LEDs weren’t always an easy solution to displays and indicators. The fine folks at [Industrial Alchemy] shared pictures of a device that shows what kind of effort and cost went into making a high brightness bar graph display in the 70s, back when LEDs were both expensive and not particularly bright. There are no strange materials or methods involved in making the display daylight-readable, but it’s a peek at how solving problems we take for granted today sometimes took a lot of expense and effort.
The display is a row of 28 small incandescent bulbs, mounted in a PCB and housed in a machined aluminum frame. Holes through which to view the bulbs are on both the top and front of the metal housing, which allows the unit to be mounted in different orientations. It was made as a swappable module, its 56 machined gold pins mate to sockets on the driver board. The driver board itself consists of 14 LM119 dual comparators, each of which controls two bulbs on the display.
[Industrial Alchemy] believes that the display unit itself may have been a bit of a hack in its own way.
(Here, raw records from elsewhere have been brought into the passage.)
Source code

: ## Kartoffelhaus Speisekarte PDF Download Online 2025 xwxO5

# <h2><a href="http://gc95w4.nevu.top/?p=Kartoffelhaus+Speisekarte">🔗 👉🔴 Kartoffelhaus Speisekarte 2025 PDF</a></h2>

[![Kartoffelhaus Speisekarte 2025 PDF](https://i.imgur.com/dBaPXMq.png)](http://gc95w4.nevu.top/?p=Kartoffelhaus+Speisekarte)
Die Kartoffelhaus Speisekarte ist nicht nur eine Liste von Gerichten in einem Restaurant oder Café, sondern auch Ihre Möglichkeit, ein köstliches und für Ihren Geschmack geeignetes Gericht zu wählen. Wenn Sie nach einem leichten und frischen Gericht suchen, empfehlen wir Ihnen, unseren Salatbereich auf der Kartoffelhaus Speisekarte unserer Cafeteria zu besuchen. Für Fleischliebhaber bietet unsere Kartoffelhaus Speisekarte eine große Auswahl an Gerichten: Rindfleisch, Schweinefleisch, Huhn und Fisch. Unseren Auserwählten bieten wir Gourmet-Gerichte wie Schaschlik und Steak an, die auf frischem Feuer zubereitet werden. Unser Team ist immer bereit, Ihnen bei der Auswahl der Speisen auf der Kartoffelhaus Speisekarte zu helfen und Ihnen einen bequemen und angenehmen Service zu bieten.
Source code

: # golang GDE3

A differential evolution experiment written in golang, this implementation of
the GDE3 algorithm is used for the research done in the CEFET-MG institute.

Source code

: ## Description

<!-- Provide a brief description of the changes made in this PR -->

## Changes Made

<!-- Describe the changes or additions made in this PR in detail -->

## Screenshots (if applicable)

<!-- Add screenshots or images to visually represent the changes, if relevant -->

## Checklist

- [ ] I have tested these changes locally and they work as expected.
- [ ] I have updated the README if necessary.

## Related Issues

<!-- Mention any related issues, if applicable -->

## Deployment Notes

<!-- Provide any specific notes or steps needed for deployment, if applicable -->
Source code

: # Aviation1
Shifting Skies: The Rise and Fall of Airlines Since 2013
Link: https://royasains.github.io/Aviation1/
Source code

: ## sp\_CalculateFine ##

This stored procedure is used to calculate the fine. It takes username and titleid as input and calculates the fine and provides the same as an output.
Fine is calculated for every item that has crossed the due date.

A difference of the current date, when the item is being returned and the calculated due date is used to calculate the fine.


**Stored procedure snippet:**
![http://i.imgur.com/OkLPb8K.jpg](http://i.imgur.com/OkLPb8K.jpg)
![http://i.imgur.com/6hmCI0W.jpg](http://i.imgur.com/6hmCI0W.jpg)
Based on the pin spacing and dimensions of the driver board, they feel that it was probably designed to host a row of modular units known as the Wamco minitron bar graph display. An example is pictured here; they resembled DIP chips and could be stacked side-by-side to make a display of any length. Each window contained an incandescent filament in a reflective well, and each light could be individually controlled.
These minitron bar graph units could only be viewed from the top, and were apparently high in cost and low in availability. Getting around these limitations may have been worth creating this compatible unit despite the work involved.
Display technology has taken many different turns over the years, and you can see examples of many of them in one place in the Circus Clock, which tells the time with a different technology for each digit: a nixie, a numitron, a 7-segment thyratron tube, a VFD, an LED dot display, and a rear projection display.